Agenda Mattarella, un anno da non sprecare

Cominciano i mesi cruciali per arrivare alle decisive elezioni politiche del 2023
Sergio Mattarella Roberto Monaldo / LaPresse

Alla vigilia della rielezione di Sergio Mattarella al Quirinale, nel collegio di Roma 1 ha votato l’11,33% degli aventi diritto per sostituire un seggio vacante alla Camera. Alle amministrative di ottobre 2021 l’astensione dalle urne, in Italia, è stata del 45%. Sono segnali preoccupanti perché non può esistere una democrazia senza partecipazione.
Ma cosa è la democrazia se non la possibilità per le persone di incidere sul destino comune? Si avverte, dopo le grandi utopie, la sensazione di contare poco davanti a scelte imposte dall’alto. Dalla finanza ai tecnocrati di ogni specie. Una mancanza di sovranità che, in alcuni Paesi, conduce a un nazionalismo che ricorda un passato funestato dalle guerre.
Ma per capire i poteri effettivamente prevalenti in una società attraversata da una lunga crisi economica segnata dal crollo demografico, occorre aprire gli occhi sulla presenza delle mafie, come invita a fare il procuratore nazionale antimafia Federico Cafiero De Raho. Ad inquietare è il collegamento tra i capitali illeciti e la massoneria cosiddetta deviata.
Con il costo del gas alle stelle e il conseguente aumento dei prezzi pure per pane e pasta, i conciliaboli segreti dei partiti per eleggere il nuovo presidente della Repubblica hanno offerto l’immagine di una classe politica separata dalla realtà e dedita a congiure di palazzo.

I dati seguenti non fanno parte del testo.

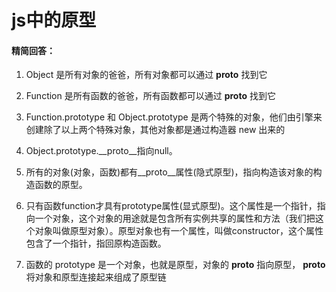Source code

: # js中的原型

#### 精简回答：

1. Object 是所有对象的爸爸，所有对象都可以通过 __proto__ 找到它

2. Function 是所有函数的爸爸，所有函数都可以通过 __proto__ 找到它

3. Function.prototype 和 Object.prototype 是两个特殊的对象，他们由引擎来创建除了以上两个特殊对象，其他对象都是通过构造器 new 出来的

4. Object.prototype.__proto__指向null。

5. 所有的对象(对象，函数)都有__proto__属性(隐式原型)，指向构造该对象的构造函数的原型。

6. 只有函数function才具有prototype属性(显式原型)。这个属性是一个指针，指向一个对象，这个对象的用途就是包含所有实例共享的属性和方法（我们把这个对象叫做原型对象）。原型对象也有一个属性，叫做constructor，这个属性包含了一个指针，指回原构造函数。

7. 函数的 prototype 是一个对象，也就是原型，对象的 __proto__ 指向原型， __proto__ 将对象和原型连接起来组成了原型链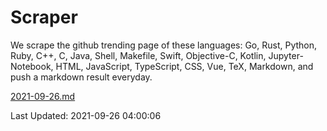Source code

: # Scraper

We scrape the github trending page of these languages: Go, Rust, Python, Ruby, C++, C, Java, Shell, Makefile, Swift, Objective-C, Kotlin, Jupyter-Notebook, HTML, JavaScript, TypeScript, CSS, Vue, TeX, Markdown, and push a markdown result everyday.

[2021-09-26.md](https://github.com/yangwenmai/github-trending-backup/blob/master/2021-09-26.md)

Last Updated: 2021-09-26 04:00:06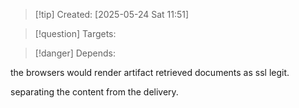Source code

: 
>[!tip] Created: [2025-05-24 Sat 11:51]

>[!question] Targets: 

>[!danger] Depends: 

the browsers would render artifact retrieved documents as ssl legit.

separating the content from the delivery.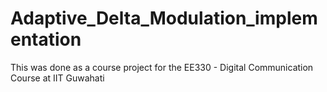 # Adaptive_Delta_Modulation_implementation
This was done as a course project for the EE330 - Digital Communication Course at IIT Guwahati
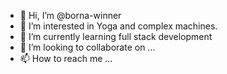 - 👋 Hi, I’m @borna-winner
- 👀 I’m interested in Yoga and complex machines.
- 🌱 I’m currently learning full stack development
- 💞️ I’m looking to collaborate on ...
- 📫 How to reach me ...

<!---
borna-winner/borna-winner is a ✨ special ✨ repository because its `README.md` (this file) appears on your GitHub profile.
You can click the Preview link to take a look at your changes.
--->
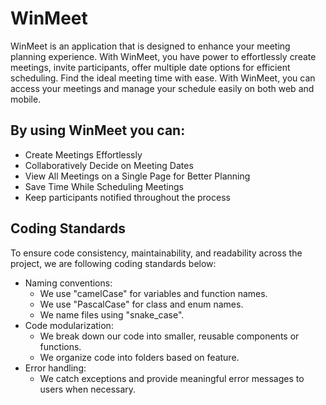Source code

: # WinMeet

WinMeet is an application that is designed to enhance your meeting planning experience. With WinMeet, you have power to effortlessly create meetings, invite participants, offer multiple date options for efficient scheduling. Find the ideal meeting time with ease. With WinMeet, you can access your meetings and manage your schedule easily on both web and mobile.

## By using WinMeet you can:
- Create Meetings Effortlessly
- Collaboratively Decide on Meeting Dates
- View All Meetings on a Single Page for Better Planning
- Save Time While Scheduling Meetings
- Keep participants notified throughout the process

## Coding Standards
To ensure code consistency, maintainability, and readability across the project, we are following coding standards below:

- Naming conventions:
  - We use "camelCase" for variables and function names.
  - We use "PascalCase" for class and enum names.
  - We name files using "snake_case".
- Code modularization:
  - We break down our code into smaller, reusable components or functions.
  - We organize code into folders based on feature.
- Error handling:
  - We catch exceptions and provide meaningful error messages to users when necessary.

La stabilità in un mondo incerto. L’effetto Draghi

Alla fine, la rielezione di Mattarella è stata dettata dalla necessità di dare “stabilità” al governo di Mario Draghi intento ad applicare un programma destinato a incidere sul lungo periodo. Basta andare al suo discorso di insediamento del febbraio 2021 per capire la portata delle riforme strutturali avviate, dal fisco alla giustizia, oltre alla decisiva gestione delle risorse del Piano di ripresa per il quale si è deciso di chiedere l’intero ammontare stabilito dall’Europa. Sia i soldi a fondo perduto che quelli in prestito che fanno crescere il nostro già enorme debito pubblico.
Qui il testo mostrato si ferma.